【公益法人】新公益法人会計基準の経過措置をざっくり解説

目次

経過措置って?

公益法人の改正後の会計基準は、2025年4月1日以降にはじまる事業年度から適用されています。

ただ、2028年4月1日前にはじまる事業年度までは、これまでどおりでもいいという経過措置もあります。

経過措置が終わる2028年4月1日以降にはじまる年度からは改正後の基準に沿う必要があります。

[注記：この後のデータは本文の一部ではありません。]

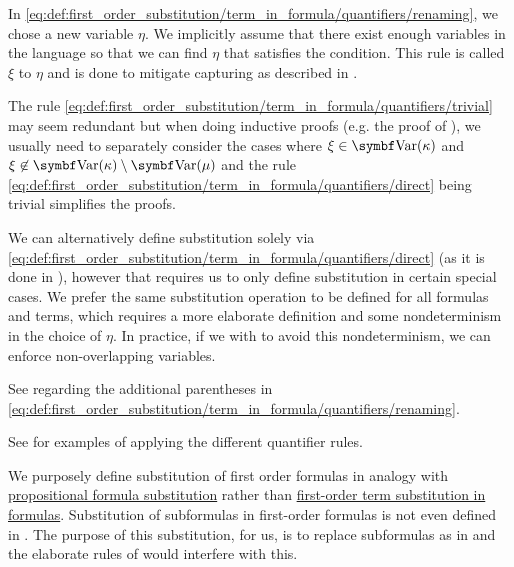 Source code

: \begin{definition}
\begin{defenum}
    In \eqref{eq:def:first_order_substitution/term_in_formula/quantifiers/renaming}, we chose a new variable \( \eta \). We implicitly assume that there exist enough variables in the language so that we can find \( \eta \) that satisfies the condition. This rule is called  \( \xi \) to \( \eta \) and is done to mitigate capturing as described in .

    The rule \eqref{eq:def:first_order_substitution/term_in_formula/quantifiers/trivial} may seem redundant but when doing inductive proofs (e.g. the proof of ), we usually need to separately consider the cases where \( \xi \in \bfop{Var}(\kappa) \) and \( \xi \not\in \bfop{Var}(\kappa) \setminus \bfop{Var}(\mu) \) and the rule \eqref{eq:def:first_order_substitution/term_in_formula/quantifiers/direct} being trivial simplifies the proofs.

    We can alternatively define substitution solely via \eqref{eq:def:first_order_substitution/term_in_formula/quantifiers/direct} (as it is done in \cite[def. 14.25]{OpenLogic20201202}), however that requires us to only define substitution in certain special cases. We prefer the same substitution operation to be defined for all formulas and terms, which requires a more elaborate definition and some nondeterminism in the choice of \( \eta \). In practice, if we with to avoid this nondeterminism, we can enforce non-overlapping variables.

    See  regarding the additional parentheses in \eqref{eq:def:first_order_substitution/term_in_formula/quantifiers/renaming}.

    See  for examples of applying the different quantifier rules.

     We purposely define substitution of first order formulas in analogy with \hyperref[def:propositional_substitution/single]{propositional formula substitution} rather than \hyperref[def:first_order_substitution/term_in_formula]{first-order term substitution in formulas}. Substitution of subformulas in first-order formulas is not even defined in \cite{OpenLogic20201202}. The purpose of this substitution, for us, is to replace subformulas as in  and the elaborate rules of  would interfere with this.


\end{defenum}
\end{definition}
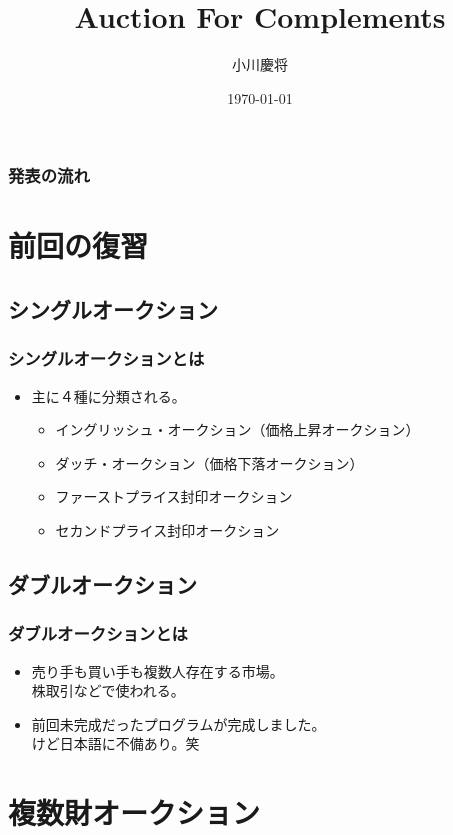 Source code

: \documentclass[dvipdfmx,12pt]{beamer}
\title{Auction For Complements}
\author{小川慶将}
\date{\today}
\begin{document}
\begin{frame}\frametitle{}
 \titlepage
\end{frame}

\begin{frame}\frametitle{発表の流れ}
 \tableofcontents
\end{frame}

\section{前回の復習}
\subsection{シングルオークション}
\begin{frame}
\frametitle{シングルオークションとは}
\begin{itemize}\setlength{\parskip}{0.5em}
\item
主に４種に分類される。
\begin{itemize}\setlength{\parskip}{0.5em}
\item
イングリッシュ・オークション（価格上昇オークション）
\item
ダッチ・オークション（価格下落オークション）
\item
ファーストプライス封印オークション
\item
セカンドプライス封印オークション
\end{itemize}
\end{itemize}
\end{frame}


\subsection{ダブルオークション}
\begin{frame}
\frametitle{ダブルオークションとは}
\begin{itemize}\setlength{\parskip}{0.5em}
\item
売り手も買い手も複数人存在する市場。\\
株取引などで使われる。\pause
\item
前回未完成だったプログラムが完成しました。\\
けど日本語に不備あり。笑
\end{itemize}
\end{frame}

\section{複数財オークション}
\end{document}

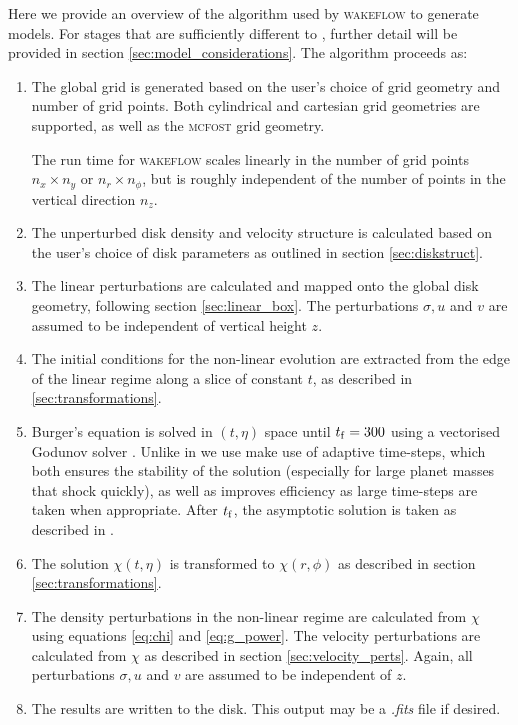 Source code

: Here we provide an overview of the algorithm used by \textsc{wakeflow} to generate models.
For stages that are sufficiently different to \citet{bollati2021}, further detail will be provided in section \ref{sec:model_considerations}.
The algorithm proceeds as:
\begin{enumerate}
    \item The global grid is generated based on the user's choice of grid geometry and number of grid points. Both cylindrical and cartesian grid geometries are supported, as well as the \textsc{mcfost} grid geometry.
    
    The run time for \textsc{wakeflow} scales linearly in the number of grid points $n_x \times n_y$ or $n_r \times n_\phi$, but is roughly independent of the number of points in the vertical direction $n_z$.
    
    \item The unperturbed disk density and velocity structure is calculated based on the user's choice of disk parameters as outlined in section \ref{sec:diskstruct}.
    
    \item The linear perturbations are calculated and mapped onto the global disk geometry, following section \ref{sec:linear_box}. The perturbations $\sigma, u$ and $v$ are assumed to be independent of vertical height $z$.
    
    \item The initial conditions for the non-linear evolution are extracted from the edge of the linear regime along a slice of constant $t$, as described in \ref{sec:transformations}.
    
    \item Burger's equation is solved in $(t,\eta)$ space until $t_{\rm f}=300$ using a vectorised Godunov solver \citep{astrofluids}. Unlike in \citet{bollati2021} we use make use of adaptive time-steps, which both ensures the stability of the solution (especially for large planet masses that shock quickly), as well as improves efficiency as large time-steps are taken when appropriate. After $t_{\rm f}$, the asymptotic solution is taken as described in \citet{bollati2021}.
    
    \item The solution $\chi(t,\eta)$ is transformed to $\chi(r,\phi)$ as described in section \ref{sec:transformations}.
    
    \item The density perturbations in the non-linear regime are calculated from $\chi$ using equations \ref{eq:chi} and \ref{eq:g_power}. The velocity perturbations are calculated from $\chi$ as described in section \ref{sec:velocity_perts}. Again, all perturbations $\sigma, u$ and $v$ are assumed to be independent of $z$.
    
    \item The results are written to the disk. This output may be a \textit{.fits} file if desired.
\end{enumerate}

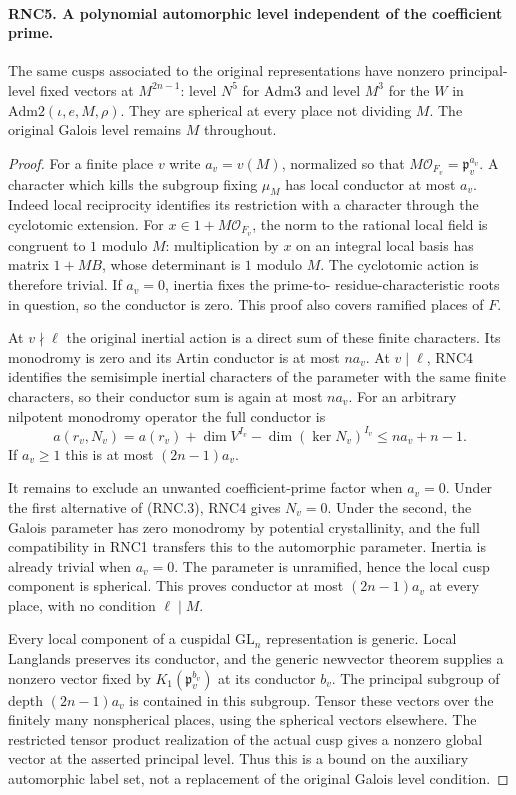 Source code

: \paragraph{RNC5. A polynomial automorphic level independent of the coefficient prime.}
\label{claim:RNC5}
The same cusps associated to the original representations have
nonzero principal-level fixed vectors at $M^{2n-1}$: level
$N^5$ for $\mathrm{Adm3}$ and level $M^3$ for the $W$ in
$\mathrm{Adm2}(\iota,e,M,\rho)$.  They are spherical at
every place not dividing $M$.  The original Galois level
remains $M$ throughout.
\begin{proof}
For a finite place $v$ write $a_v=v(M)$, normalized so that
$M\mathcal O_{F_v}=\mathfrak p_v^{a_v}$.  A character which
kills the subgroup fixing $\mu_M$ has local conductor at most
$a_v$.  Indeed local reciprocity identifies its restriction
with a character through the cyclotomic extension.  For
$x\in1+M\mathcal O_{F_v}$, the norm to the rational local
field is congruent to $1$ modulo $M$: multiplication by $x$
on an integral local basis has matrix $1+M B$, whose
determinant is $1$ modulo $M$.  The cyclotomic action is
therefore trivial.  If $a_v=0$, inertia fixes the prime-to-
residue-characteristic roots in question, so the conductor
is zero.  This proof also covers ramified places of $F$.

At $v\nmid\ell$ the original inertial action is a direct sum
of these finite characters.  Its monodromy is zero and its
Artin conductor is at most $n a_v$.  At $v\mid\ell$, RNC4
identifies the semisimple inertial characters of the parameter
with the same finite characters, so their conductor sum is
again at most $n a_v$.  For an arbitrary nilpotent monodromy
operator the full conductor is
\[
 a(r_v,N_v)=a(r_v)+\dim V^{I_v}-\dim(\ker N_v)^{I_v}
                              \leq n a_v+n-1.                 \tag{RNC.11}
\]
If $a_v\geq1$ this is at most $(2n-1)a_v$.

It remains to exclude an unwanted coefficient-prime factor
when $a_v=0$.  Under the first alternative of (RNC.3), RNC4
gives $N_v=0$.  Under the second, the Galois parameter has
zero monodromy by potential crystallinity, and the full
compatibility in RNC1 transfers this to the automorphic
parameter.  Inertia is already trivial when $a_v=0$.
The parameter is unramified, hence the local cusp component
is spherical.  This proves conductor at most $(2n-1)a_v$
at every place, with no condition $\ell\mid M$.

Every local component of a cuspidal $\mathrm{GL}_n$
representation is generic.  Local Langlands preserves its
conductor, and the generic newvector theorem supplies a
nonzero vector fixed by $K_1(\mathfrak p_v^{b_v})$ at its
conductor $b_v$.  The principal subgroup of depth
$(2n-1)a_v$ is contained in this subgroup.  Tensor these
vectors over the finitely many nonspherical places, using
the spherical vectors elsewhere.  The restricted tensor
product realization of the actual cusp gives a nonzero
global vector at the asserted principal level.  Thus this
is a bound on the auxiliary automorphic label set, not a
replacement of the original Galois level condition.
\end{proof}


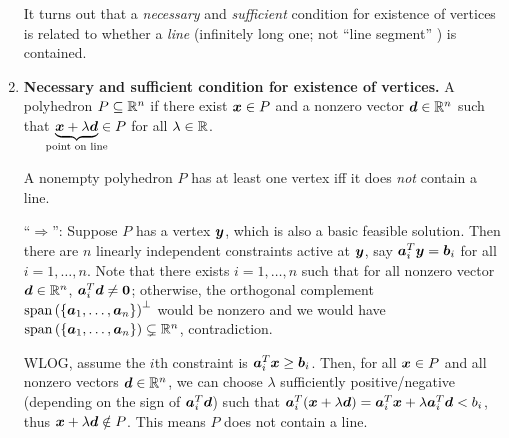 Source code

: \begin{enumerate}
It turns out that a \emph{necessary} and \emph{sufficient} condition for
existence of vertices is related to whether a \emph{line} (infinitely long one;
not ``line segment'' \warn{}) is contained.

\item \textbf{Necessary and sufficient condition for existence of vertices.}
A polyhedron \(P\subseteq \mathbb{R}^n\)  if there exist
\(\bm{x}\in P\) and a nonzero vector \(\bm{d}\in\mathbb{R}^n\) such that
\(\underbrace{\vect{x}+\lambda\vect{d}}_{\mathclap{\text{point on line}}}\in P\) for all \(\lambda\in\mathbb{R}\).

\begin{theorem}
\label{thm:vertex-exist-noline}
A nonempty polyhedron \(P\) has at least one vertex iff it does \emph{not}
contain a line.
\end{theorem}
\begin{pf}
``\(\Rightarrow\)'': Suppose \(P\) has a vertex \(\bm{y}\), which is also a
basic feasible solution. Then there are \(n\) linearly independent constraints
active at \(\bm{y}\), say \(\bm{a}_i^{T}\bm{y}=\bm{b}_i\) for all
\(i=1,\dotsc,n\). Note that there exists \(i=1,\dotsc,n\) such that for all
nonzero vector \(\bm{d}\in\mathbb{R}^n\), \(\bm{a}_i^{T}\bm{d}\ne\bm{0}\);
otherwise, the orthogonal complement
\(\operatorname{span}\left(\{\bm{a}_1,\dotsc,\bm{a}_n\}\right)^{\perp}\) would be nonzero and we
would have \(\operatorname{span}\left(\{\bm{a}_1,\dotsc,\bm{a}_n\}\right)\subsetneq \mathbb{R}^n\), contradiction.

WLOG, assume the \(i\)th constraint is \(\bm{a}_i^{T}\bm{x}\ge
\bm{b}_i\). Then, for all \(\bm{x}\in P\) and all nonzero vectors
\(\bm{d}\in\mathbb{R}^n\), we can choose \(\lambda\) sufficiently positive/negative
(depending on the sign of \(\bm{a}_i^{T}\bm{d}\)) such that
\(\bm{a}_i^{T}(\bm{x}+\lambda\bm{d})
=\bm{a}_i^{T}\bm{x}+\lambda\bm{a}_{i}^{T}\bm{d}<b_i\), thus
\(\bm{x}+\lambda\bm{d}\notin P\). This means \(P\) does not contain a line.


\end{pf}
\end{enumerate}
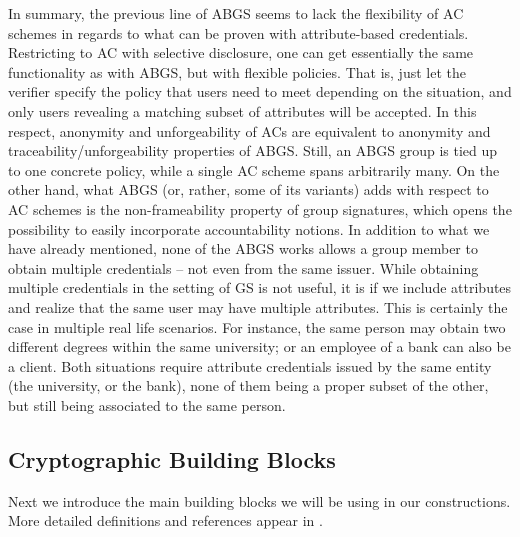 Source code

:In summary, the previous line of ABGS seems to lack the flexibility of AC
schemes in regards to what can be proven with attribute-based credentials.
Restricting to AC with selective disclosure, one can get essentially the same
functionality as with ABGS, but with flexible policies. That is, just let
the verifier specify the policy that users need to meet depending on the
situation, and only users revealing a matching subset of attributes will be
accepted. In this respect, anonymity and unforgeability of ACs are equivalent to
anonymity and traceability/unforgeability properties of ABGS. Still, an ABGS
group is tied up to one concrete policy, while a single AC scheme spans
arbitrarily many.
%
On the other hand, what ABGS (or, rather, some of its variants) adds with
respect to AC schemes is the non-frameability property of group signatures,
which opens the possibility to easily incorporate accountability notions.
%
In addition to what we have already mentioned, none of the ABGS works allows
a group member to obtain multiple credentials -- not even from the same issuer.
While obtaining multiple credentials in the setting of GS is not useful, it is
if we include attributes and realize that the same user may have multiple
attributes. This is certainly the case in multiple real life scenarios. For
instance, the same person may obtain two different degrees within the same
university; or an employee of a bank can also be a client. Both situations
require attribute credentials issued by the same entity (the university, or
the bank), none of them being a proper subset of the other, but still being
associated to the same person.


\subsection{Cryptographic Building Blocks}
\label{ssec:cryptobblocks}

Next we introduce the main building blocks we will be using in our
constructions. More detailed definitions and references appear in
.

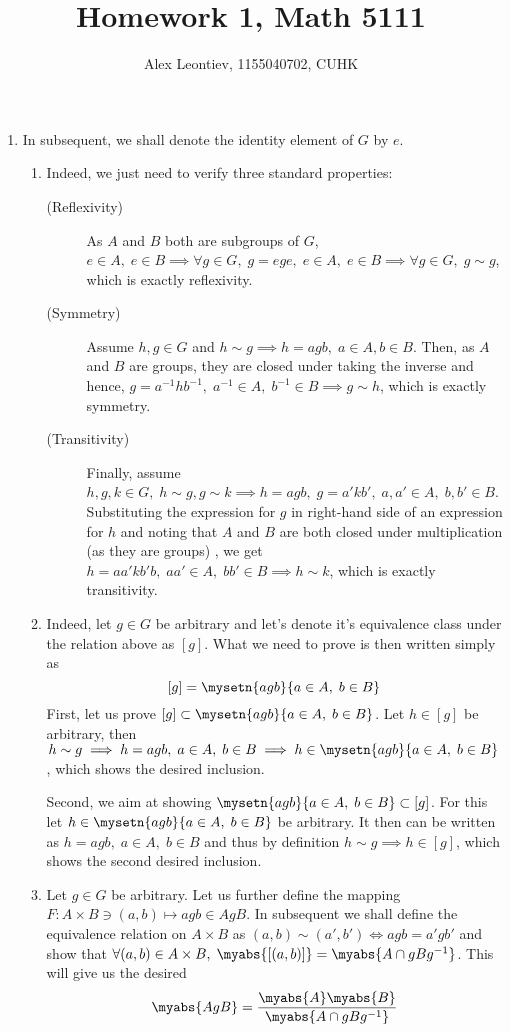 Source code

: \documentclass[8pt]{article} %
\title{Homework 1, Math 5111}
\author{Alex Leontiev, 1155040702, CUHK}
\begin{document}
\maketitle
\begin{enumerate}[label=\bfseries Problem \arabic*.]
	\item{In subsequent, we shall denote the identity element of $G$ by $e$.
		\begin{enumerate}[label=(\arabic*)]
			\item{Indeed, we just need to verify three standard properties:
				\begin{description}
					\item[(Reflexivity)]{As $A$ and $B$ both are subgroups of $G$, $e\in A,\;e\in B\implies
						\forall g\in G,\; g=ege,\;e\in A,\;e\in B\implies \forall g\in G,\; g\sim g$,
						which is exactly reflexivity.}
					\item[(Symmetry)]{Assume $h,g\in G$ and $h\sim g\implies h=agb,\;a\in A,b\in B$. 
						Then, as $A$ and $B$ are groups, they are
						closed under taking the inverse and hence, $g=a^{-1}hb^{-1},\;a^{-1}\in A,\;b^{-1}\in
						B\implies g\sim h$, which is exactly symmetry.}
					\item[(Transitivity)]{Finally, assume $h,g,k\in G,\; h\sim g,g\sim k\implies
						h=agb,\;g=a'kb',\;a,a'\in A,\;b,b'\in B$. Substituting
						the expression for $g$ in right-hand
						side of an expression for $h$ and noting
						that $A$ and $B$ are both closed under multiplication (as they are groups)
						, we get $h=aa'kb'b,\;aa'\in A,\;bb'\in B\implies
						h\sim k$, which is exactly transitivity.}
				\end{description}
				}
			\item{Indeed, let $g\in G$ be arbitrary and let's denote it's equivalence class under the relation above
				as $[g]$. What we need to prove is then written simply as
				\[[g]=\mysetn{agb}{a\in A,\;b\in B}\]
				First, let us prove $[g]\subset \mysetn{agb}{a\in A,\;b\in B}$. Let $h\in[g]$ be arbitrary,
				then $h\sim g\implies h=agb,\;a\in A,\;b\in B\implies h\in\mysetn{agb}{a\in A,\;b\in B}$, which
				shows the desired inclusion.

				Second, we aim at showing $\mysetn{agb}{a\in A,\;b\in B}\subset [g]$. For this let
				$h\in\mysetn{agb}{a\in A,\;b\in B}$ be arbitrary. It then can be written as $h=agb,\;a\in A,\;b\in B$
				and thus by definition $h\sim g\implies h\in [g]$, which shows the second desired inclusion.
				}
			\item{Let $g\in G$ be arbitrary. Let us further define the mapping $F:A\times B\ni(a,b)\mapsto agb\in AgB$. In subsequent we shall define the 
				equivalence relation on $A\times B$ as $(a,b)\sim (a',b')\iff agb=a'gb'$ and show that $\forall (a,b)\in A\times B,\;\myabs{[(a,b)]}=
				\myabs{A\cap gBg^{-1}}$. This will give us the desired
				\[\myabs{AgB}=\frac{\myabs{A}\myabs{B}}{\myabs{A\cap gBg^{-1}}}\]

}
\end{enumerate}}
\end{enumerate}
\end{document}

裏を返すと、2025年4月~2028年3月の3年間は新基準を適用するまでの準備期間とも言えます。

適用開始時期は?(3月決算の場合と9月決算の場合)

公益法人の決算でも多い3月決算の場合は、このような時系列に。

2027年4月からはじまる年度(2028年3月期)が経過措置を適用できる最終年度です。


9月決算の場合だと、このようになります。

9月決算であれば、2027年10月からはじまる年度(2028年9月期)までは経過措置を適用できます。

適用してからも経過措置?

新基準の適用時期とは別に、新基準を適用した初年度の処理にも経過措置があります。

・貸借対照表などの決算書と注記では前期数値を記載しなくてもいい
・その他有価証券の時価評価差額は純資産部で処理していい

旧基準を適用していた前期については、決算書や注記をつくるためだけにあえて新基準を適用しなくてもいいという内容です(まぁ、当然といえば当然なんですけどね)。

こういった経過措置もチェックしておきましょう。